Neither the crusty "we-have-always-done-this" nor the rebellious “disrupt-or-die” approach to "re-inventing organizations" will lead to a satisfying and sustainable result. In most cases, neither will a traditional change management initiative with standardized upskilling processes lead to a sustainable positive change.

This means: There is no standard way - the solution has to be designed. 

Design methods are guided by principles that are also key to success in the HR context: 

User-centricity. Collaborative development of new things. Building and testing.

The subject matter is complex and the aspects are closely interwoven - it can be overwhelming to find the right starting point and a clear structure for change.

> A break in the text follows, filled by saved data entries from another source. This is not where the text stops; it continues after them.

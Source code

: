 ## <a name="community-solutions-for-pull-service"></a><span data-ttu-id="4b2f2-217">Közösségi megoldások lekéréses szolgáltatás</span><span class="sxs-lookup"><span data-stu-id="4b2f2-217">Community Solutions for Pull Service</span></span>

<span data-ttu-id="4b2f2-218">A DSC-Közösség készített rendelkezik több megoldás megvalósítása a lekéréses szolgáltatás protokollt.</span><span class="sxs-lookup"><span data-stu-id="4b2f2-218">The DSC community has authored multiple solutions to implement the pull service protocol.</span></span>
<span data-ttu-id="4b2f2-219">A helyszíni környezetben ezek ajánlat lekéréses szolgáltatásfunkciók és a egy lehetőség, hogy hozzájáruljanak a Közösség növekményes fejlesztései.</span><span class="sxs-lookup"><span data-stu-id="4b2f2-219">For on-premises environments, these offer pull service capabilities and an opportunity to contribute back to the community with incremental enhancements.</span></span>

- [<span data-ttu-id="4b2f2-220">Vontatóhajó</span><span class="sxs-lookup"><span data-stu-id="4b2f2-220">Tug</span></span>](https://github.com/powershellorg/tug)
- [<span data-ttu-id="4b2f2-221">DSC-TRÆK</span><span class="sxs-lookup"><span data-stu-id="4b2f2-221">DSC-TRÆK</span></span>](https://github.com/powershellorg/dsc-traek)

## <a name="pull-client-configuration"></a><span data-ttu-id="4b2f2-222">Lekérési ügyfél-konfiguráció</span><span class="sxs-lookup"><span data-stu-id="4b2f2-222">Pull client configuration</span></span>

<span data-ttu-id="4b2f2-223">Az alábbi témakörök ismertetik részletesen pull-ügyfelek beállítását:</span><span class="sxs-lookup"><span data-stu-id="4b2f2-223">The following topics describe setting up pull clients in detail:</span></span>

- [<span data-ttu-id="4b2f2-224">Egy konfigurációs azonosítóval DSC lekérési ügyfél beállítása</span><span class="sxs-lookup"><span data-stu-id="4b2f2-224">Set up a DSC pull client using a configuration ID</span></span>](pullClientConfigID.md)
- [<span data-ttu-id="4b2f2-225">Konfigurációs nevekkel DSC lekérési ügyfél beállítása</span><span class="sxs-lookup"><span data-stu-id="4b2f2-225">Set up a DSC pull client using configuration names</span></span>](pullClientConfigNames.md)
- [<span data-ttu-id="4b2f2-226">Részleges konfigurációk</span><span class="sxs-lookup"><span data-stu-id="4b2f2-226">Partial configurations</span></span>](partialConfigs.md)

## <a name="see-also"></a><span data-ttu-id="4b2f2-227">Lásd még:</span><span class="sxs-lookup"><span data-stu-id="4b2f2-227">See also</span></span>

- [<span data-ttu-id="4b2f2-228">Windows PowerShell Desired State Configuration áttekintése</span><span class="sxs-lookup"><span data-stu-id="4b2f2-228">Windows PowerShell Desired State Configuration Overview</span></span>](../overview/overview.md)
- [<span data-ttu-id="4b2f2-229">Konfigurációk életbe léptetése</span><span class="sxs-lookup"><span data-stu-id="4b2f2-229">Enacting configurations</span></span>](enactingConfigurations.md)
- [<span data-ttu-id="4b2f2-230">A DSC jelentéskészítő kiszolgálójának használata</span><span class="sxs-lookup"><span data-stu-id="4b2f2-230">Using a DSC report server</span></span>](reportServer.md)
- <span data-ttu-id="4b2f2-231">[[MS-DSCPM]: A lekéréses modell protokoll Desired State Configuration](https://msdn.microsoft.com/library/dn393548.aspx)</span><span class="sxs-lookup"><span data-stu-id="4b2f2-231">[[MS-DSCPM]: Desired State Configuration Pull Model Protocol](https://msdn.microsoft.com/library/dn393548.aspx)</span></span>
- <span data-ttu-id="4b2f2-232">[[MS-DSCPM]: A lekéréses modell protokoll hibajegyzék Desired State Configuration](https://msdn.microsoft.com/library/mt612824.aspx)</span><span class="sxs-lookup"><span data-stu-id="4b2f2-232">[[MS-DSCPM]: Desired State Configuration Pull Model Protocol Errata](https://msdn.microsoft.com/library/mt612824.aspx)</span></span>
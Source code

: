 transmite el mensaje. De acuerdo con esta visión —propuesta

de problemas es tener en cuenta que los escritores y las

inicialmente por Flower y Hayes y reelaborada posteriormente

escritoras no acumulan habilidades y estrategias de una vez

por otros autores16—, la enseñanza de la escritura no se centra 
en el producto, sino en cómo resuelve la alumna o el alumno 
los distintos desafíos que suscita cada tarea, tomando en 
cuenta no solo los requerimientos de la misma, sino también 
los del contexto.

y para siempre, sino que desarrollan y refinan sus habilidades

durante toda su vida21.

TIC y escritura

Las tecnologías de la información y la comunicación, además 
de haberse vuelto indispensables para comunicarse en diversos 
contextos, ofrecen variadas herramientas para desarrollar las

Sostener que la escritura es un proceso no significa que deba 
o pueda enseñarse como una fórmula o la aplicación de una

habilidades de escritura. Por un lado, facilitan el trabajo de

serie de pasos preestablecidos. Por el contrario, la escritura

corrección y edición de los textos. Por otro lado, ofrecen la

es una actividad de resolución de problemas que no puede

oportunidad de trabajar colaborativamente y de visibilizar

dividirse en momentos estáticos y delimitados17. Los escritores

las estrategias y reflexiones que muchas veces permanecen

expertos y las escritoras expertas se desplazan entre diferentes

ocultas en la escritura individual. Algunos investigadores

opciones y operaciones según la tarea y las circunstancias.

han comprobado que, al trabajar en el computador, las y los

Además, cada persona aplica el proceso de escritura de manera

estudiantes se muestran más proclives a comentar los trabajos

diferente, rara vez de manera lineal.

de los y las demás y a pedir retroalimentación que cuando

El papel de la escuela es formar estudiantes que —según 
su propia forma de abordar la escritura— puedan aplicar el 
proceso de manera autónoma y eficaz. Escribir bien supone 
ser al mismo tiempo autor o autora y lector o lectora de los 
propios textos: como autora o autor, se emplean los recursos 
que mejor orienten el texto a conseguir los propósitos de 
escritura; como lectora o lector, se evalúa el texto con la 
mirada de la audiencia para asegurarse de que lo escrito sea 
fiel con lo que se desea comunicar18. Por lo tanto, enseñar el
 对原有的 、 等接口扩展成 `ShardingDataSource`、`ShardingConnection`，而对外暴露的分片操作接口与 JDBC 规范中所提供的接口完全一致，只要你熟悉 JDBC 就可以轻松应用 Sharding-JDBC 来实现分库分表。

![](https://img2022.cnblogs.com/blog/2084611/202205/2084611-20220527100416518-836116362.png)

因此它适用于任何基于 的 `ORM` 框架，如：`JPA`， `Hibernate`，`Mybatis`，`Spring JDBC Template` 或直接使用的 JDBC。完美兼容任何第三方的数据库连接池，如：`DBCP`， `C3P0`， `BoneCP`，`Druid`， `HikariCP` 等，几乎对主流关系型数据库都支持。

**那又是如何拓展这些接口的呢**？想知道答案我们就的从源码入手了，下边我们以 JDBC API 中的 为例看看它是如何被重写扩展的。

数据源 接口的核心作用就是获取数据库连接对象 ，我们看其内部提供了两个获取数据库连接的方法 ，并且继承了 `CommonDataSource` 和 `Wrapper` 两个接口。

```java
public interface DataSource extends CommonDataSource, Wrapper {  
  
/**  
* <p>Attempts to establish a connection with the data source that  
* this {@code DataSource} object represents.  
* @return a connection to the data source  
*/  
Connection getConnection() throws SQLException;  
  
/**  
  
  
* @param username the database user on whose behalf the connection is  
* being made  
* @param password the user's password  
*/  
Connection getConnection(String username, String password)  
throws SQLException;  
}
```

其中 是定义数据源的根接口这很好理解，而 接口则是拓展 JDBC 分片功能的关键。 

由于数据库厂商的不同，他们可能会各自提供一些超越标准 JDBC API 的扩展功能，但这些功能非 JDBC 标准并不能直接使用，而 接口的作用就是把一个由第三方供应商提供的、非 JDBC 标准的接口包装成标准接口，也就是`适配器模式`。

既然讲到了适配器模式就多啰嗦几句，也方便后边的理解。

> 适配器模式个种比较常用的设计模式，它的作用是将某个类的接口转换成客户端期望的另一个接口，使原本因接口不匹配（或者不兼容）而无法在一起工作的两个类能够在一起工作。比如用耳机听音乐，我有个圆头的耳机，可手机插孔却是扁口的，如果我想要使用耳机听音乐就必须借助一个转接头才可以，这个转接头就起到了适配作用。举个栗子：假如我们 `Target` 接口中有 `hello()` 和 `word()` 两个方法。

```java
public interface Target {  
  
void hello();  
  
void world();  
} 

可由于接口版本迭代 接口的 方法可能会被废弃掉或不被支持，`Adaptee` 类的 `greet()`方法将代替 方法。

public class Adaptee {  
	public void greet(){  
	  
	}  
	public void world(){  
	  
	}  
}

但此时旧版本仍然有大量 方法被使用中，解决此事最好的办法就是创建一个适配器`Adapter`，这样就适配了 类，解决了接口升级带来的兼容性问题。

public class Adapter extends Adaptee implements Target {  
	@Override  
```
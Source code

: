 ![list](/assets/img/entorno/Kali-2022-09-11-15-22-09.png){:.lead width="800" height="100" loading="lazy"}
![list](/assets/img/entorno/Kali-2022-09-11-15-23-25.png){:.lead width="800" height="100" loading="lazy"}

We recommend dividing the topic into 3 areas. With this structure, it's easy to make initial decisions and build a prioritized roadmap:

1. Employer Branding

How is our business perceived - from the outside and from the inside? Are we communicating our positioning clearly and is it still relevant? Is it meaningful and authentic? Does our employer brand offer an attractive future perspective that goes beyond monetary incentives? A structured, guided and co-creative process clarifies these questions and gives you clear answers.  

2. Employee experience

How is a company experienced by its employees - do we live and work together, the way we tell our story outside? Can employees use their skills to the full extend? Do employees feel valued and heard? And: Does this create a bond with the business and our people that goes beyond the paycheck and the green grass on the other side? 

It’s a useful exercise to establish an employee journey and articulate the experience of working within your business - from their perspective. This helps tremendously in understanding your employees’ needs and expectations and to develop realistic and relevant solutions. These solutions can be organizational, spatial, communication, and / or digital. 

3. Organizational Prototyping

How can a company transform in a sustainable and meaningful way while minimizing the burden on resources? How can risks, such as lack of engagement or sheer resistance in teams, be minimized? How can transformation fatigue be avoided and genuine commitment be achieved? And: How can we balance the relationship of culture, business and technology to enable us to respond to change effectively?

Organizational prototyping is a design-based methodology. Teams of employees are actively involved in the development of new processes and structures. Responsibility and motivation are shared between managers and employees. Another important element is the testing of a change prototype on a manageable scale - this allows measures to be improved, potentials to be raised and risks to be minimized. 

Like all good design solutions - what often looks simple enough at the end, takes time, patience and continuous attention. Building an organizational culture and ways of working that are fit for the future are certainly worth the investment.